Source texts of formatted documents
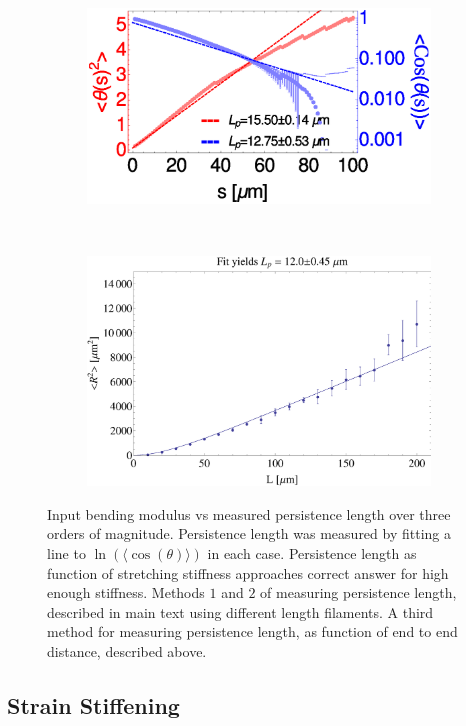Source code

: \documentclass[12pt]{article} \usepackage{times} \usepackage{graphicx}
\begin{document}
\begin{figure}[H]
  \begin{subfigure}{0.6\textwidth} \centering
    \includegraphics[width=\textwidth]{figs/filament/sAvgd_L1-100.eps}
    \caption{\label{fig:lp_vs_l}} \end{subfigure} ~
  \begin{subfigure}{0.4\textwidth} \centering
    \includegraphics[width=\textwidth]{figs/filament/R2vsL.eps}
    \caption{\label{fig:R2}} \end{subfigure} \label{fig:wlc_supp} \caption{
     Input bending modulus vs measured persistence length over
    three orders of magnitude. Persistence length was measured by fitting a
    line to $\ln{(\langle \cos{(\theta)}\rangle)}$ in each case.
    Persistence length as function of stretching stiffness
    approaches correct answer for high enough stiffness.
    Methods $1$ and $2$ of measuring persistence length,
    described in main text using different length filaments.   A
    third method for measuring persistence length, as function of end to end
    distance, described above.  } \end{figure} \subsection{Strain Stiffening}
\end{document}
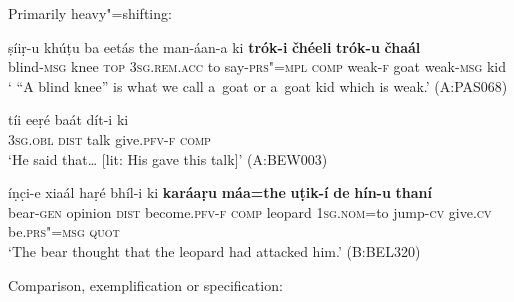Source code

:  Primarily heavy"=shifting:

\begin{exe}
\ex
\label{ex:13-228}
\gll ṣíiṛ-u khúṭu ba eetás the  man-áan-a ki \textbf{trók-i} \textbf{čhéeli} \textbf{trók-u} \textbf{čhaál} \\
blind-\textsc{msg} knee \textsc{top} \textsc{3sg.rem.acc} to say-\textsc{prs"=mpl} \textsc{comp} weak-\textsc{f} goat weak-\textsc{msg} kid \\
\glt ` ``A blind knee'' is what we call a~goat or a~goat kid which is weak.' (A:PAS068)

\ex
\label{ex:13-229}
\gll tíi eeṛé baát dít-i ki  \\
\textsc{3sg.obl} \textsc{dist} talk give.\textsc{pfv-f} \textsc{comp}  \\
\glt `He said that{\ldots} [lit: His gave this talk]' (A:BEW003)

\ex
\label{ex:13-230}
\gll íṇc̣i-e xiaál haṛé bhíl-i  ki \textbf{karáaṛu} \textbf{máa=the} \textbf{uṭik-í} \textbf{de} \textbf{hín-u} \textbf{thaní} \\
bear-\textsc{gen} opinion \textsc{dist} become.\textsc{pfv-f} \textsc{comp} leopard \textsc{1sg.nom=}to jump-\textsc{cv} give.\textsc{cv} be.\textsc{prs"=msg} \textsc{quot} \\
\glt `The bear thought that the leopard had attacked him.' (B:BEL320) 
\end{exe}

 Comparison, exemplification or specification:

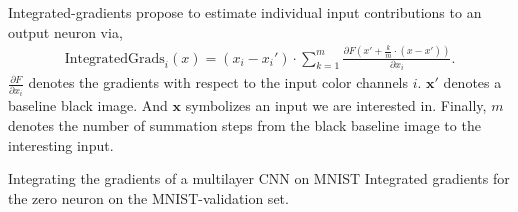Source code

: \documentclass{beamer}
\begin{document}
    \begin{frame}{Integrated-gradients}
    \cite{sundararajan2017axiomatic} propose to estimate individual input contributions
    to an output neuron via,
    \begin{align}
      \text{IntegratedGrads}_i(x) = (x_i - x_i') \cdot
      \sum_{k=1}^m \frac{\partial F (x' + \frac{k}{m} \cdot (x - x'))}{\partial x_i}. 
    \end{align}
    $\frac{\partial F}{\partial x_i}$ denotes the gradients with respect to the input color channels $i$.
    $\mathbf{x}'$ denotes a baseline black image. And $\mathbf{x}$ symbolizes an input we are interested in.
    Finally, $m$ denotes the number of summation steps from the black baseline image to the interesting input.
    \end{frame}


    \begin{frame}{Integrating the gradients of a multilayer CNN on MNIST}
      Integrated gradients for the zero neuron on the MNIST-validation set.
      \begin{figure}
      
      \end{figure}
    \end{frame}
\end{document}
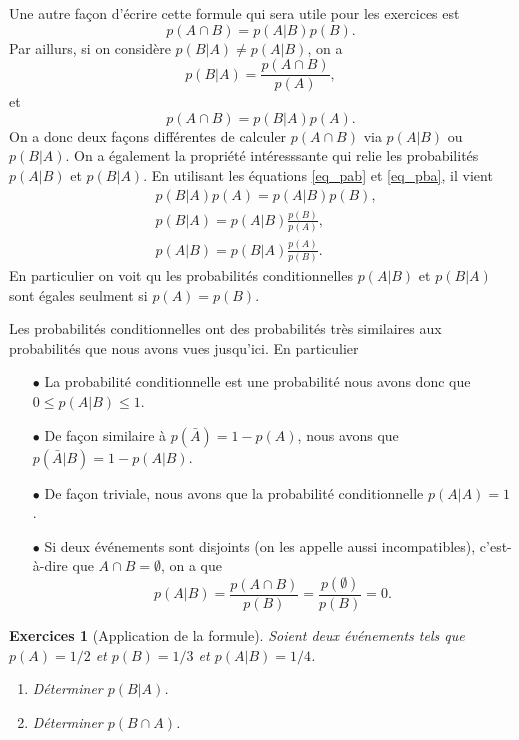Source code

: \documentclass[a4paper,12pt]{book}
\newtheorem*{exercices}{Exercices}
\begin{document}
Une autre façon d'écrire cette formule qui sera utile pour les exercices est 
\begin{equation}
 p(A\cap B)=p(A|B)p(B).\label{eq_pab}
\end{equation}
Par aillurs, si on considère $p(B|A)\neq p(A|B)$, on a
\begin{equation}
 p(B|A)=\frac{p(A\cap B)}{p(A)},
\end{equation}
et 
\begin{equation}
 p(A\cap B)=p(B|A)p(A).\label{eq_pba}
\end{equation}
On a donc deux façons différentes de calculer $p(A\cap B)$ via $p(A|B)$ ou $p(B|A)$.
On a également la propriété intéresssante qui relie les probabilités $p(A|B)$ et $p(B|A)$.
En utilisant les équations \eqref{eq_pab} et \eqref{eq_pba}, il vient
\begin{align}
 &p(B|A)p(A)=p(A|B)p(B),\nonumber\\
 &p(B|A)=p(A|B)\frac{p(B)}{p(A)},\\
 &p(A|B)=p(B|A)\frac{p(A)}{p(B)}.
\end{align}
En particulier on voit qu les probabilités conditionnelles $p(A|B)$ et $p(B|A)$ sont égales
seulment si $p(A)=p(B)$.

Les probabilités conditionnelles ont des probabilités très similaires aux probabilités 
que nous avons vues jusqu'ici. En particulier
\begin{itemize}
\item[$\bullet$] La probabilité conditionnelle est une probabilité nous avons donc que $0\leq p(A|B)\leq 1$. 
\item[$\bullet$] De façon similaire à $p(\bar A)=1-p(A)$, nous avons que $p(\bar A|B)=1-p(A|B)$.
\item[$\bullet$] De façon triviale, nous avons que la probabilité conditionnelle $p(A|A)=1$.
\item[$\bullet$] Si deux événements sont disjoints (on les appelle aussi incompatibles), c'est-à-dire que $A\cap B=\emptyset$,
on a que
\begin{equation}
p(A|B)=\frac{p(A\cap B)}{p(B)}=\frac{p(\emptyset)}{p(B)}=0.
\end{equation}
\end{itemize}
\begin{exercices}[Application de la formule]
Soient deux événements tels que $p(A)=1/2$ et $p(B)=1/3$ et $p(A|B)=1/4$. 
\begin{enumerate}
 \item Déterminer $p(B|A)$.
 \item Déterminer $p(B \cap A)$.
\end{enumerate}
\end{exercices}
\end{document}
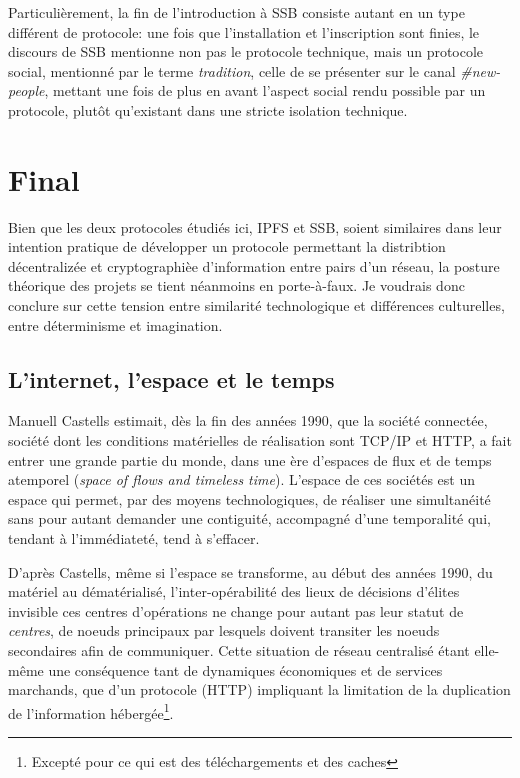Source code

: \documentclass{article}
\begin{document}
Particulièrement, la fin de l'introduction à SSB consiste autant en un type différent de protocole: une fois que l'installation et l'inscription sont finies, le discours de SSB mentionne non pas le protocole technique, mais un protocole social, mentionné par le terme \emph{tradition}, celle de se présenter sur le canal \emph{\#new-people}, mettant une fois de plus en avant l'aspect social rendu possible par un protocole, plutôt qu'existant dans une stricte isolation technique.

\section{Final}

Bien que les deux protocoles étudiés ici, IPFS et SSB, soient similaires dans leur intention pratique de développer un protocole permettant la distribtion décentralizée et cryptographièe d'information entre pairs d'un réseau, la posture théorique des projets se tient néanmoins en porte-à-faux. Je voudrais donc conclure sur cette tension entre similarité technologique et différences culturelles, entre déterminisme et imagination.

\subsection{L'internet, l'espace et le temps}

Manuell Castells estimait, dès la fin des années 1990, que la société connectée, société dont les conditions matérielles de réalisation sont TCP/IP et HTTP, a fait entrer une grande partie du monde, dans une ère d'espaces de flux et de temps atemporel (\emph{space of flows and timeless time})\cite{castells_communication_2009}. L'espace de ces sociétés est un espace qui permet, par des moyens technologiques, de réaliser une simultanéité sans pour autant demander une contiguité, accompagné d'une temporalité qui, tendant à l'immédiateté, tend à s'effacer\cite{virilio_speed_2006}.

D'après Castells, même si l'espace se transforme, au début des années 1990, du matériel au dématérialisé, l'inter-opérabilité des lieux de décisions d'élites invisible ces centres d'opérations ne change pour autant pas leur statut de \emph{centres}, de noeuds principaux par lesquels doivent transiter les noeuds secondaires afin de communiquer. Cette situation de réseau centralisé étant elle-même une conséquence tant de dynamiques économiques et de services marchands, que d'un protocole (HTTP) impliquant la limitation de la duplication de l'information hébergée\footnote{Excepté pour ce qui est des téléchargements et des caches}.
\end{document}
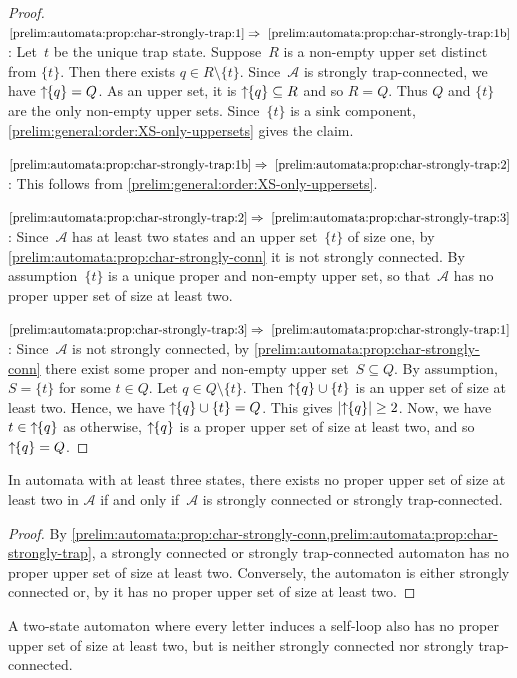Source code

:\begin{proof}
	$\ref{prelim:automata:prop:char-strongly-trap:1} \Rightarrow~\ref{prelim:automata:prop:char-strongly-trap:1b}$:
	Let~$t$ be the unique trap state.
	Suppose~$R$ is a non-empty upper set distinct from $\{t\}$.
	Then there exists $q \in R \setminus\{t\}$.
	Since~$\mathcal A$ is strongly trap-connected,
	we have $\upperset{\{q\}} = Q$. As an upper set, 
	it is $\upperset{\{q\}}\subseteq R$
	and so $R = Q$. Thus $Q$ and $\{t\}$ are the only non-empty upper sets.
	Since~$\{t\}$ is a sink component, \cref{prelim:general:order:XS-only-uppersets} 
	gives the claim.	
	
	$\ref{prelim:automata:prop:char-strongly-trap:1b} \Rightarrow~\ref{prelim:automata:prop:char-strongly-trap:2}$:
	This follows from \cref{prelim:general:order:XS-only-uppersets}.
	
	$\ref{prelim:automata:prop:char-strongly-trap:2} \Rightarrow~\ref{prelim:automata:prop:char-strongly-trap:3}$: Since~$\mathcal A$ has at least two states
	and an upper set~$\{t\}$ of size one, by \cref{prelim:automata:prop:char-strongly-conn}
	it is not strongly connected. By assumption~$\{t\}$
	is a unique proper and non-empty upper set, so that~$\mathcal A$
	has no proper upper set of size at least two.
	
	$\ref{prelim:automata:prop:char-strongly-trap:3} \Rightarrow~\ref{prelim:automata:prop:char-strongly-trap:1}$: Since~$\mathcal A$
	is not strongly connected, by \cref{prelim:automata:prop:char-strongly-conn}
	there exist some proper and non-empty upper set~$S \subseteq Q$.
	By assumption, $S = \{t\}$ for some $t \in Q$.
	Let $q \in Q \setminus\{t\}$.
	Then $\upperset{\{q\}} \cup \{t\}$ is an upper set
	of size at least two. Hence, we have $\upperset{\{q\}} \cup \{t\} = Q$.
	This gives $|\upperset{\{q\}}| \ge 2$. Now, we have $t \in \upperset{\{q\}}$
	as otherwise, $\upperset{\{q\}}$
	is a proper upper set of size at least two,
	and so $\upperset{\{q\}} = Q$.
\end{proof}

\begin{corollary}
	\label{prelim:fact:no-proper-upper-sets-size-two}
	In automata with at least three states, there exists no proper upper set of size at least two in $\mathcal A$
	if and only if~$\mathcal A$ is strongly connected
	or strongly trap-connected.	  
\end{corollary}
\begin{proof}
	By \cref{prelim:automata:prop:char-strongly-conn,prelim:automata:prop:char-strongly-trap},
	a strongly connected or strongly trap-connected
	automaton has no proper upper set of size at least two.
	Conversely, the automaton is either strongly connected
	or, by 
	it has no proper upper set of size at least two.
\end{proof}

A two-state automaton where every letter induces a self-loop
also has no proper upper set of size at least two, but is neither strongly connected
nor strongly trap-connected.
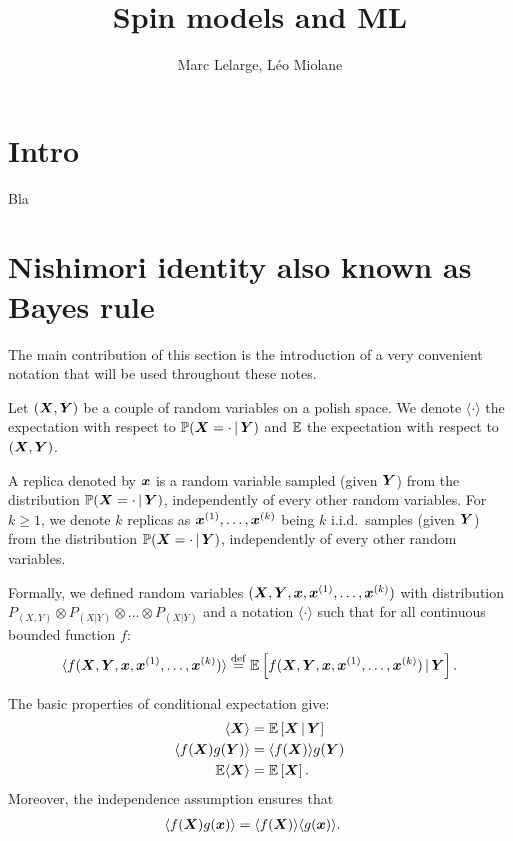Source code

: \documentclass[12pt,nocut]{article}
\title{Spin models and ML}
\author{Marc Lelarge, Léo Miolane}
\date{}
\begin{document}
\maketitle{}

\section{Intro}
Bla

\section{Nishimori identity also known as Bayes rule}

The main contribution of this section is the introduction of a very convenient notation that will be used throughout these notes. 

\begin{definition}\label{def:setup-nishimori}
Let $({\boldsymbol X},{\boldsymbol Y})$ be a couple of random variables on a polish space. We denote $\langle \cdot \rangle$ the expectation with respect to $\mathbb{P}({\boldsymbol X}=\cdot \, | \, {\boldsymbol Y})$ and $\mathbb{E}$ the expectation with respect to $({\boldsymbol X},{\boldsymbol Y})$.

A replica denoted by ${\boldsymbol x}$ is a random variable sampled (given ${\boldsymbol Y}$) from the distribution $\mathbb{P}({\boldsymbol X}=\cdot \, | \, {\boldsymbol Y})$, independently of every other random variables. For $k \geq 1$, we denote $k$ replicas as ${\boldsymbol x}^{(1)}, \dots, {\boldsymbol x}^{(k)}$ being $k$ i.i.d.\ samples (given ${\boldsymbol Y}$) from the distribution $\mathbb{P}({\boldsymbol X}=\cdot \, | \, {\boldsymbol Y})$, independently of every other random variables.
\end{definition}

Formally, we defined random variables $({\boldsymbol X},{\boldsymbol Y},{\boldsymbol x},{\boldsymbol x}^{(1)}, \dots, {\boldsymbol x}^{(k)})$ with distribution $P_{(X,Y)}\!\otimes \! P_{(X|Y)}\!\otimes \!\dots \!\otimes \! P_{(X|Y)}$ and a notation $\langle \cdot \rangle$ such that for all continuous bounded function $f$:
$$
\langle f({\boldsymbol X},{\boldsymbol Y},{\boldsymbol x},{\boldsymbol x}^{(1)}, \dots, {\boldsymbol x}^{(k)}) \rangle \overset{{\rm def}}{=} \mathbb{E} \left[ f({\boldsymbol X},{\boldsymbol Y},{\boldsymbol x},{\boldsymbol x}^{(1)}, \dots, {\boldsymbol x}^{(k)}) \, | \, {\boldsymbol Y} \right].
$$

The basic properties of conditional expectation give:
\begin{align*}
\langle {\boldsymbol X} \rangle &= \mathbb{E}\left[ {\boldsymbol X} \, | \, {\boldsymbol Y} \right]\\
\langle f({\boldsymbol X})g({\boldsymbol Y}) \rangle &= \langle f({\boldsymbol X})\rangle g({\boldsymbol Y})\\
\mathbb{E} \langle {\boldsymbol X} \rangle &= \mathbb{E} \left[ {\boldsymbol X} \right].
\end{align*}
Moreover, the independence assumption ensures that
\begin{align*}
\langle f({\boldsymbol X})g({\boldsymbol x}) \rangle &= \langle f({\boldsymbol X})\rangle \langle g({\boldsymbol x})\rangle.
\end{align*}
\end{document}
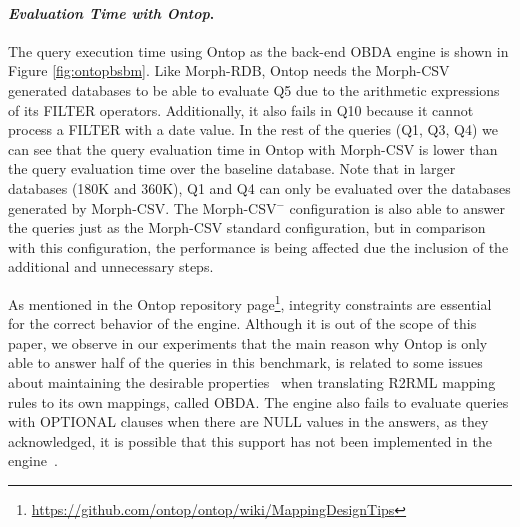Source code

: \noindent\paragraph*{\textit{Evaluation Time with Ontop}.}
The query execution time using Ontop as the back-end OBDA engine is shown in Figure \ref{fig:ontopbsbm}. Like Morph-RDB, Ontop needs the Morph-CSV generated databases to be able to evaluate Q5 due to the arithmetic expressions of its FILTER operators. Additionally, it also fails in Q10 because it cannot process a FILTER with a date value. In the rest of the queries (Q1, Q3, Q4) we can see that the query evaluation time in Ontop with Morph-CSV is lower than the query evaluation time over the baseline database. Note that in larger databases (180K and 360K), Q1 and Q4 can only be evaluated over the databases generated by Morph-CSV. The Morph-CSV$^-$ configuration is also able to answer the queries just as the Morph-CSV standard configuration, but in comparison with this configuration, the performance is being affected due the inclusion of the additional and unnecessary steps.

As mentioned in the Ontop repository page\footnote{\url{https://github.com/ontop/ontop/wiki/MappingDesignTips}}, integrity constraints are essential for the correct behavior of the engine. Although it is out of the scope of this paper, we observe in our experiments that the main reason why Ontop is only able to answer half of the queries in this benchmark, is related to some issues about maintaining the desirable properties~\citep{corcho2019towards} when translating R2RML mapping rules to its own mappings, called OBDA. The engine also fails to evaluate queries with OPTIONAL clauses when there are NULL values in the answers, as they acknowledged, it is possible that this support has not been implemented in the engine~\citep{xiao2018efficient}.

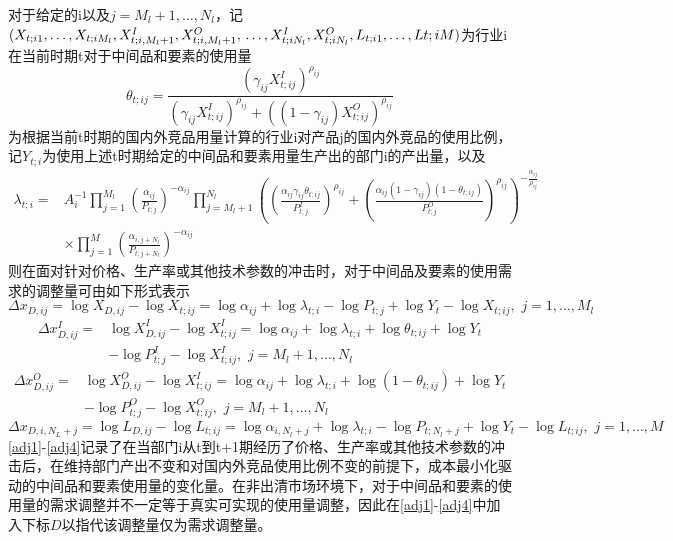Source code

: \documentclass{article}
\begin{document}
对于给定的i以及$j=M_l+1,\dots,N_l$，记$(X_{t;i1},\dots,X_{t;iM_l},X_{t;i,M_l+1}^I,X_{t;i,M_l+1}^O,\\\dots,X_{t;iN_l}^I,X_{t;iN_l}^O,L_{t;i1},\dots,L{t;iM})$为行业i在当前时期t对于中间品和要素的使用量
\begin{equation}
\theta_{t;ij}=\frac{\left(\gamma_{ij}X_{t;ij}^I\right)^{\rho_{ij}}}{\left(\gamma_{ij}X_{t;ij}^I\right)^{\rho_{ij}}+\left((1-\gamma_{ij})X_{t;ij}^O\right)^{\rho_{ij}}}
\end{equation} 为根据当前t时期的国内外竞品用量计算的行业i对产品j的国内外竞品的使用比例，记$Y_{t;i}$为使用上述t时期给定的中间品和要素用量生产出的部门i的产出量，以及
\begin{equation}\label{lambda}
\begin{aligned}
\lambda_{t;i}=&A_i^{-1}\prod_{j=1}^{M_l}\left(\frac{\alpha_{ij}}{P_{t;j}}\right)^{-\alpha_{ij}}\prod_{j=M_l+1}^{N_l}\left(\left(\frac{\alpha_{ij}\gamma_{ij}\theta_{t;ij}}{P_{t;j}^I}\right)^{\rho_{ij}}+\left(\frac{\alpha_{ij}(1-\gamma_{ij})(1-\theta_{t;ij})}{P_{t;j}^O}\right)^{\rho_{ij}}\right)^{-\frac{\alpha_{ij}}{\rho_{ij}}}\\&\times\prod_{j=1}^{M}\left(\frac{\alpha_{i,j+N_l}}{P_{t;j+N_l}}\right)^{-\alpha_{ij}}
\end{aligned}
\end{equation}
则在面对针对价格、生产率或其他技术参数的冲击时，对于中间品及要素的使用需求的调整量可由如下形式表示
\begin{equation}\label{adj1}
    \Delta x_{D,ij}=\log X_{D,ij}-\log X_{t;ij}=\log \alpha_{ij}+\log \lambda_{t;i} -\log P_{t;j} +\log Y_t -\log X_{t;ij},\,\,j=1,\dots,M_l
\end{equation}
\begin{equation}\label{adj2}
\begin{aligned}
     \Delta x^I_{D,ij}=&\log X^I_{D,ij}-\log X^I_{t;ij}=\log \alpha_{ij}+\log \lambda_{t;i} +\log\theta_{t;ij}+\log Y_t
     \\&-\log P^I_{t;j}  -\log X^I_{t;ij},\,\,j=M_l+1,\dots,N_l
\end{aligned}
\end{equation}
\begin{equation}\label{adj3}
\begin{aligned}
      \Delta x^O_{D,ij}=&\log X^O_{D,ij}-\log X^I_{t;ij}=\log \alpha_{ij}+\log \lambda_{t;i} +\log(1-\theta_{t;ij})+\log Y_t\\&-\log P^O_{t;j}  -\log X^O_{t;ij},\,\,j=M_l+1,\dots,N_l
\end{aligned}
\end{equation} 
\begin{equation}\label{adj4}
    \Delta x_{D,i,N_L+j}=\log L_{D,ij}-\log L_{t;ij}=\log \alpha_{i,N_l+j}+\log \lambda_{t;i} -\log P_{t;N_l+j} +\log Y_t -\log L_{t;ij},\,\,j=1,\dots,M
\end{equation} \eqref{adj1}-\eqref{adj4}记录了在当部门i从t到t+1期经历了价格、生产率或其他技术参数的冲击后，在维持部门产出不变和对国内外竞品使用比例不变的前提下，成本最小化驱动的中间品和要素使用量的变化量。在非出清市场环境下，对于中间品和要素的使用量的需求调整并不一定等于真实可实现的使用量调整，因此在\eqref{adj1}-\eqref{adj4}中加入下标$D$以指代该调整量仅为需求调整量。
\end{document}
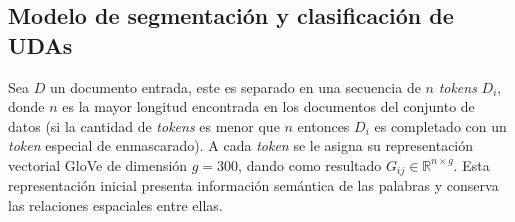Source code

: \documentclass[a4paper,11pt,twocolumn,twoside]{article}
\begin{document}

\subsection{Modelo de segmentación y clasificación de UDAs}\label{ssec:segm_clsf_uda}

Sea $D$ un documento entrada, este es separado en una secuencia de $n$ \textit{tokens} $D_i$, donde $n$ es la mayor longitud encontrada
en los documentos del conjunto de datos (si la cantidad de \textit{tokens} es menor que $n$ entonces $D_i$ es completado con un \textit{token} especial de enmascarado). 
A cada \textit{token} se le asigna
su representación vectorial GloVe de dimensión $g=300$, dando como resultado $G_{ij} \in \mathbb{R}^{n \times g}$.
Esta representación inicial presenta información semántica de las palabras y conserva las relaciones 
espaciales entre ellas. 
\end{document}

Exercise requirements | What is needed is an exact retyping of the lines from the start of the data through the line with "in each case.", with both end lines kept and every picture left out.

Solution |
Source code

: \documentclass[12pt]{article} \usepackage{times} \usepackage{graphicx}
\begin{document}
\begin{figure}[H]
  \begin{subfigure}{0.6\textwidth} \centering
    \includegraphics[width=\textwidth]{figs/filament/sAvgd_L1-100.eps}
    \caption{\label{fig:lp_vs_l}} \end{subfigure} ~
  \begin{subfigure}{0.4\textwidth} \centering
    \includegraphics[width=\textwidth]{figs/filament/R2vsL.eps}
    \caption{\label{fig:R2}} \end{subfigure} \label{fig:wlc_supp} \caption{
     Input bending modulus vs measured persistence length over
    three orders of magnitude. Persistence length was measured by fitting a
    line to $\ln{(\langle \cos{(\theta)}\rangle)}$ in each case.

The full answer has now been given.